The 11:40 from Chicago pulls up and half-a-dozen passengers file into the station one at a time. Eventually one well-dressed woman wearing black jeans and a red blouse goes over to the 5.00 machine. She sees something on the fifth row down that she wants and takes out a couple of dollars from her purse. She tries to put the money into the slot but the bills won’t go in. She looks up at the red numbers on the top and she stops.
She thinks it over: maybe there really is $5.00 in the machine already. She shrugs and presses a letter then a number, and a bag of M&Ms moves forward and then hits the bottom. She pushes on the clear plastic door at the bottom and retrieves the snack laying there.

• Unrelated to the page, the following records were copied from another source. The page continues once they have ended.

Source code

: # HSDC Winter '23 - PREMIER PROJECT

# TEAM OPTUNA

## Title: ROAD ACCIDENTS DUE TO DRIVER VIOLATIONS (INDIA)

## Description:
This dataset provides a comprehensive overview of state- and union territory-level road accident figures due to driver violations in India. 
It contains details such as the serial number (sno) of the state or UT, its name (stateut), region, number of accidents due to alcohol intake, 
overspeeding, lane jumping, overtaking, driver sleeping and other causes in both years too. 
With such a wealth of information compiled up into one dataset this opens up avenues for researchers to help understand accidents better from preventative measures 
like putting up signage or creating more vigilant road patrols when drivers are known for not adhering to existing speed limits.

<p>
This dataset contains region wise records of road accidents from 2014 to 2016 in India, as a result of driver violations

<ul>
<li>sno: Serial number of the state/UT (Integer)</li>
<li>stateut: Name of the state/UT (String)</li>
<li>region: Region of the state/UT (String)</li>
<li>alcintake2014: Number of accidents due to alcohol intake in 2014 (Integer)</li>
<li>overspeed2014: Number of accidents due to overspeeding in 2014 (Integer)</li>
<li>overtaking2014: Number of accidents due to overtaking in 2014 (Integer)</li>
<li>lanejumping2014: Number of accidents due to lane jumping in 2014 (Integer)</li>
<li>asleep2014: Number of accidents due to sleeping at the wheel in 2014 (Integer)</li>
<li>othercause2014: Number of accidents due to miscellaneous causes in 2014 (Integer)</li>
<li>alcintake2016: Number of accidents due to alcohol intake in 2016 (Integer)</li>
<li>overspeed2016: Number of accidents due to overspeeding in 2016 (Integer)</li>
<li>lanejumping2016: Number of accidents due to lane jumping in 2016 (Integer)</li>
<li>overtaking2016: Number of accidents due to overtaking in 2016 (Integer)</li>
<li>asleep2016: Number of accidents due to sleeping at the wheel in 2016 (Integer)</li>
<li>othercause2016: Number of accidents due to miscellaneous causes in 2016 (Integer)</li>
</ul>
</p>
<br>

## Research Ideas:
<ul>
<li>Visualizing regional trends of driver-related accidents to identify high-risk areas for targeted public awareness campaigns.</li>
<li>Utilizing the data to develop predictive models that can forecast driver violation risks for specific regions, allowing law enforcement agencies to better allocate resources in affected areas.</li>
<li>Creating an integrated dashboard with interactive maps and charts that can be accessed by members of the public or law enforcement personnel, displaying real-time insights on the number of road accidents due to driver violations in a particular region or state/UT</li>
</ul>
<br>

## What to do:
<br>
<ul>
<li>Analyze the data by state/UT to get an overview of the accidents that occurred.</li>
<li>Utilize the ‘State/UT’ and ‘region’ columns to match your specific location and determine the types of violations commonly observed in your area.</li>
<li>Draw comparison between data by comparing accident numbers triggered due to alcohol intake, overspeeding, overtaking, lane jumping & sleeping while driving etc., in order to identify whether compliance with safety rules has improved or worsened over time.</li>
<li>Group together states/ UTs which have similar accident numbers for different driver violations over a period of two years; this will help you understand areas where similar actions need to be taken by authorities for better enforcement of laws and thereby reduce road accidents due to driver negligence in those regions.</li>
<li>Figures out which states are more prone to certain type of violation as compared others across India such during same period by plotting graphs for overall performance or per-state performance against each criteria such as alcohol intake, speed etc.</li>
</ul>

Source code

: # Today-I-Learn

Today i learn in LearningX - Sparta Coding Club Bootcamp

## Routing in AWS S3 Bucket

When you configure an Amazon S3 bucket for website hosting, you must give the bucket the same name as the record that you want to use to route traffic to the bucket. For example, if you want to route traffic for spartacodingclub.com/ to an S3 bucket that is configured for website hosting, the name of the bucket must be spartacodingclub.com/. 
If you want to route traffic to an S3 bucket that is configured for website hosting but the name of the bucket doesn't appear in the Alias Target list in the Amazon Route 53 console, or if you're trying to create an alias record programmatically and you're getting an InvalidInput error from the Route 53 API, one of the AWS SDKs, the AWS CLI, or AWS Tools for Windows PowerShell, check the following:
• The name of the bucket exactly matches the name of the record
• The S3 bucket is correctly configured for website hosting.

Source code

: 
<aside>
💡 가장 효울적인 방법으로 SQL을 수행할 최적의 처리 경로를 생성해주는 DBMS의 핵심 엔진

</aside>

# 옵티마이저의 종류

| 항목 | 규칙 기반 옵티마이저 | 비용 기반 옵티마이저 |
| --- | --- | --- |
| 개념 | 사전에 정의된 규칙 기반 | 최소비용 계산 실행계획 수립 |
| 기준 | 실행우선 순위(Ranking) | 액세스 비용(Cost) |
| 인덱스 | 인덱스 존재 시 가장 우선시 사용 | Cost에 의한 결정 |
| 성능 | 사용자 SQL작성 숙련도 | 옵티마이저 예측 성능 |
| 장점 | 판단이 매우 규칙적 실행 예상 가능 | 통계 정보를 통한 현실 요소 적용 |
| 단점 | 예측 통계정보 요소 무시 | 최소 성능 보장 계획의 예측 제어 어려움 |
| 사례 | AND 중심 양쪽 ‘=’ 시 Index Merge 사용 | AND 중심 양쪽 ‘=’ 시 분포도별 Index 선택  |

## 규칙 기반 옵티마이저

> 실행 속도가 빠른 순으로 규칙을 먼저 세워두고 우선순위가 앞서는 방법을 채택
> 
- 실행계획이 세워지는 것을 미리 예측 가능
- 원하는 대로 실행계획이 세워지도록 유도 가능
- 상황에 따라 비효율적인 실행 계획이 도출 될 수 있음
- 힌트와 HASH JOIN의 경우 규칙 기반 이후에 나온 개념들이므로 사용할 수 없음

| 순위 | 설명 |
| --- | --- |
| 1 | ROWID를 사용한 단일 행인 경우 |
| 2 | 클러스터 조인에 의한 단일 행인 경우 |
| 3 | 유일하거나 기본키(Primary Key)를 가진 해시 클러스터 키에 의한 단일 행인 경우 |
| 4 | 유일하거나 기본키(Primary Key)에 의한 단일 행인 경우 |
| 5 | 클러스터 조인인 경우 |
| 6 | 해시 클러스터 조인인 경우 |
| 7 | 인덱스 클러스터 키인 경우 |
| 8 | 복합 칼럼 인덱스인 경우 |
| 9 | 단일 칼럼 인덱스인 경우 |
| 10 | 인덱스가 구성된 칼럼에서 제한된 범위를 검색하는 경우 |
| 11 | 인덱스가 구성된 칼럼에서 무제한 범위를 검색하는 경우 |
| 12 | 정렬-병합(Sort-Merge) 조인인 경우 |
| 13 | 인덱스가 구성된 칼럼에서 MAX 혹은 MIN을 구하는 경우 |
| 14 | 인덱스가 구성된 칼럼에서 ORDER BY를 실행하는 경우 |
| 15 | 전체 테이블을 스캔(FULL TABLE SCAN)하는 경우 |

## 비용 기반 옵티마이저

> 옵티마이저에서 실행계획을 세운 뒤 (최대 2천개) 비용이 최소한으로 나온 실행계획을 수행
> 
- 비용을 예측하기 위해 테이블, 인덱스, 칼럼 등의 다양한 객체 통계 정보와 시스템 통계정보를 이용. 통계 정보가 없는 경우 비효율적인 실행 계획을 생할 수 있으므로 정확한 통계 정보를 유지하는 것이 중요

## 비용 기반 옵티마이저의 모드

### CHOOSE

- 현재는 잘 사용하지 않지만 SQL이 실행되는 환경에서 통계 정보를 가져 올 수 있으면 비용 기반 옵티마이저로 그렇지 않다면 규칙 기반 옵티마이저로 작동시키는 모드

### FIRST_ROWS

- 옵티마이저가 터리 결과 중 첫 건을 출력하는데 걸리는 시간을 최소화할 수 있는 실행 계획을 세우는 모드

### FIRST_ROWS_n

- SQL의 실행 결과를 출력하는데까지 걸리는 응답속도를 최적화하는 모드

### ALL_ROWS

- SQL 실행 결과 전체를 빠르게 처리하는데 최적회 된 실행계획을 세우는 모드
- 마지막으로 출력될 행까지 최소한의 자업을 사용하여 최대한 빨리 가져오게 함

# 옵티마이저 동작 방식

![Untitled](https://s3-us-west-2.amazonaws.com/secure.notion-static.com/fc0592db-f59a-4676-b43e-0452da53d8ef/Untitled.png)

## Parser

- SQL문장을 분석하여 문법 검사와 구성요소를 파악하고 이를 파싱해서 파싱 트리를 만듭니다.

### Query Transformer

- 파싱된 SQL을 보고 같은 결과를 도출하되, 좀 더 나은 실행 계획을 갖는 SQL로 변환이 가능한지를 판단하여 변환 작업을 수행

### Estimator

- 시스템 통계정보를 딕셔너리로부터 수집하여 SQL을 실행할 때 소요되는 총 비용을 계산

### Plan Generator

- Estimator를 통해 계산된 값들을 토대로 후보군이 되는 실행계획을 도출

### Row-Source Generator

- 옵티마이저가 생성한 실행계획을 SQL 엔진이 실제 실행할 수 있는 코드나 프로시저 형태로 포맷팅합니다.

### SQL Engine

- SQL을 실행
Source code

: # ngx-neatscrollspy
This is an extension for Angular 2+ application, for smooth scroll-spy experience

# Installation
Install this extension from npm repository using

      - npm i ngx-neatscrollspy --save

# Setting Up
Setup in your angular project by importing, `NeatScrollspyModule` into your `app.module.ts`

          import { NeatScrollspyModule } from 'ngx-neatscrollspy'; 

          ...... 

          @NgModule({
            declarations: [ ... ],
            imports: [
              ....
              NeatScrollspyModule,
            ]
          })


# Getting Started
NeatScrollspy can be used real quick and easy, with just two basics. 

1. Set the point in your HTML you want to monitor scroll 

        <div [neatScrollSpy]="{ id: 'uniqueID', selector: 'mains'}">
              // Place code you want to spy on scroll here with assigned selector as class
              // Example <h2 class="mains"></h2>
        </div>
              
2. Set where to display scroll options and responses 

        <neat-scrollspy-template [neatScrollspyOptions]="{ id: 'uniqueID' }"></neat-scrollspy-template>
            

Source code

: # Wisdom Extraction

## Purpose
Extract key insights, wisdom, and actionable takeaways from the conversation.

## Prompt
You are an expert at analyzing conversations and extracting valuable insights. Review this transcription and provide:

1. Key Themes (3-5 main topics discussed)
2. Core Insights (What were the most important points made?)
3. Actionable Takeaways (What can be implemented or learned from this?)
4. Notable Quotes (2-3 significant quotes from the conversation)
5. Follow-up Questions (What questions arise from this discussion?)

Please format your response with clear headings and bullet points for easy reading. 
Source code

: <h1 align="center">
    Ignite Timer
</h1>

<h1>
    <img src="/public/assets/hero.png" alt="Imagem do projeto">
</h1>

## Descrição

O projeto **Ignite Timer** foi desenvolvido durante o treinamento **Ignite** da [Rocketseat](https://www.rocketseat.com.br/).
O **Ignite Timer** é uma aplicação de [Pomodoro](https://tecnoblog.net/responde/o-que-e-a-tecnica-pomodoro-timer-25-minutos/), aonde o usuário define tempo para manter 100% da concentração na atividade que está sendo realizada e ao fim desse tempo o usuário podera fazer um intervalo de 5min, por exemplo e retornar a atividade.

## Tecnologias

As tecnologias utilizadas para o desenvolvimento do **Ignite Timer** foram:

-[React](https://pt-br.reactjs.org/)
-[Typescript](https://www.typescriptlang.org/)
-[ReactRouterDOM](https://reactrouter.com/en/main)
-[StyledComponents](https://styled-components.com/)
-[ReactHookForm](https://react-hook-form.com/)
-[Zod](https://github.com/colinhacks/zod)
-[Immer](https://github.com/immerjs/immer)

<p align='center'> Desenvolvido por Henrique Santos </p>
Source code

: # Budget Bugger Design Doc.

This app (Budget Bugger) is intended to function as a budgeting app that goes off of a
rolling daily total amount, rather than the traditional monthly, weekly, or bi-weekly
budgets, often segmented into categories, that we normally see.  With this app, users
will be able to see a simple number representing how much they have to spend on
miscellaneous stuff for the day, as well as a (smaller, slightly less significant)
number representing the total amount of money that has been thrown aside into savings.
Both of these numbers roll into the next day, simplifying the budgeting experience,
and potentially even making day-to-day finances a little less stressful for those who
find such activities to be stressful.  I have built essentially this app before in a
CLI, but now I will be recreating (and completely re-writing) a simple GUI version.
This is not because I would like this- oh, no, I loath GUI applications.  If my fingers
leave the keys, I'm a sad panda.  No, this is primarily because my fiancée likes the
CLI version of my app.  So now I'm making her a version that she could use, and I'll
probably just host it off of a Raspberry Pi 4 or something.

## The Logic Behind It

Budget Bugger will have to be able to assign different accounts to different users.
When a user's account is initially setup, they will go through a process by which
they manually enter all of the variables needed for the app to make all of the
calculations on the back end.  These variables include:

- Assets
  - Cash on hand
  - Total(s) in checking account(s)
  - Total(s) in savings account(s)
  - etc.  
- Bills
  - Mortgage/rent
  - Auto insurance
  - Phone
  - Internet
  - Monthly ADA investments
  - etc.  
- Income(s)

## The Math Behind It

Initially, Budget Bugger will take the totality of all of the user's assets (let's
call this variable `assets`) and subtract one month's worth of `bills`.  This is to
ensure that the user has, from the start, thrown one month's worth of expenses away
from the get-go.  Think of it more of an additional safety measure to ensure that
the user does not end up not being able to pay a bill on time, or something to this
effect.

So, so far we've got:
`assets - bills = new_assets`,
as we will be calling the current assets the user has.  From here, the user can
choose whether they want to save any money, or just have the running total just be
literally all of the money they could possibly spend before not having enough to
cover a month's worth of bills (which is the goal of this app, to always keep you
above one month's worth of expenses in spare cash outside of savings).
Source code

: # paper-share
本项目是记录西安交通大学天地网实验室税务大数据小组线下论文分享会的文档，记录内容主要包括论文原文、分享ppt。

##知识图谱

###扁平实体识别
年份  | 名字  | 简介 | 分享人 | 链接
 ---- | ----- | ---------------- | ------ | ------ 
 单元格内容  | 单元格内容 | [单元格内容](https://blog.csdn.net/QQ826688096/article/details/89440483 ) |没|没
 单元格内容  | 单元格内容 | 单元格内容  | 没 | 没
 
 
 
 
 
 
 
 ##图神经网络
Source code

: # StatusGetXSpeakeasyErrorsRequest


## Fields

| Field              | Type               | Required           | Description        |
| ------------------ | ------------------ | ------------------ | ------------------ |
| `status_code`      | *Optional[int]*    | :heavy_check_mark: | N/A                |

The white guy zooms into action, cutting off the small woman before she can get too far. He’s delighted with himself. Even from where I sit I can see the words ‘pay it forward’ fall out of his mushy mouth. He shoves a pamphlet at the woman, obviously expecting her to thank him by taking the religious propaganda and then shaking his stinky, sweaty, soft hand – maybe even giving him a hug.
Instead, the woman gets angry and throws up a hand between his face and hers. She doesn’t need his charity – she’s got plenty of money all by herself. She shoves the M&Ms into his outstretched hand. She grabs her purse and her tiny, orange pull-behind and heads out the station door, walking briskly towards downtown.
I quietly chuckle to myself. He had that coming. Jesus fucking Christ he so had that coming to him.
The fat white guy starts fuming silently – I love it! Suddenly his face changes, melting into a twisted grin. This was what he was looking for all along. He does a complete 360, scoping out everyone in the bus station. I turn my head before he catches me looking at him, but not before I see the red flash of a little camera hidden in the frame of his glasses, probably connected to that strange tube.
I can almost hear his thoughts running through his mind like rats running through a tiny dirt tunnel. He’ll get his ‘thank you’ from that bitch – just like he has half-a-dozen times before. In the end, they all say ‘thank you’ – at the end they all learn proper manners.
He takes hold of his large pull-behind and it almost twists sideways. He’s bad at this. He probably got the ‘secret-spy camera glasses’ on Ebay so he could film the whole thing. He heads out after the girl, to teach her how to say ‘thank you’.
I check for the folded camping knife I keep in the slim pocket of my carpenter jeans – the one between my right hip and my knee. I just pat the pocket, I don’t need to reach inside or take it out and wave it around. I think fondly about the squishy sound my knife makes sometimes – like Jello being sucked up off a spoon. I have a talent for being meticulous at my job.
I check the utilitarian clock on the wall. It’s five minutes till noon and my bus doesn’t come for another three hours. Maybe I’ll do a little pay-it-forwards myself, thinning the herd as it were. As a professional I hate to do anything like this for gratis, but it’s been a while since I did any volunteer work. I grab my backpack and my pull-behind and start to head out the door. Really, I’ve still got some time to kill.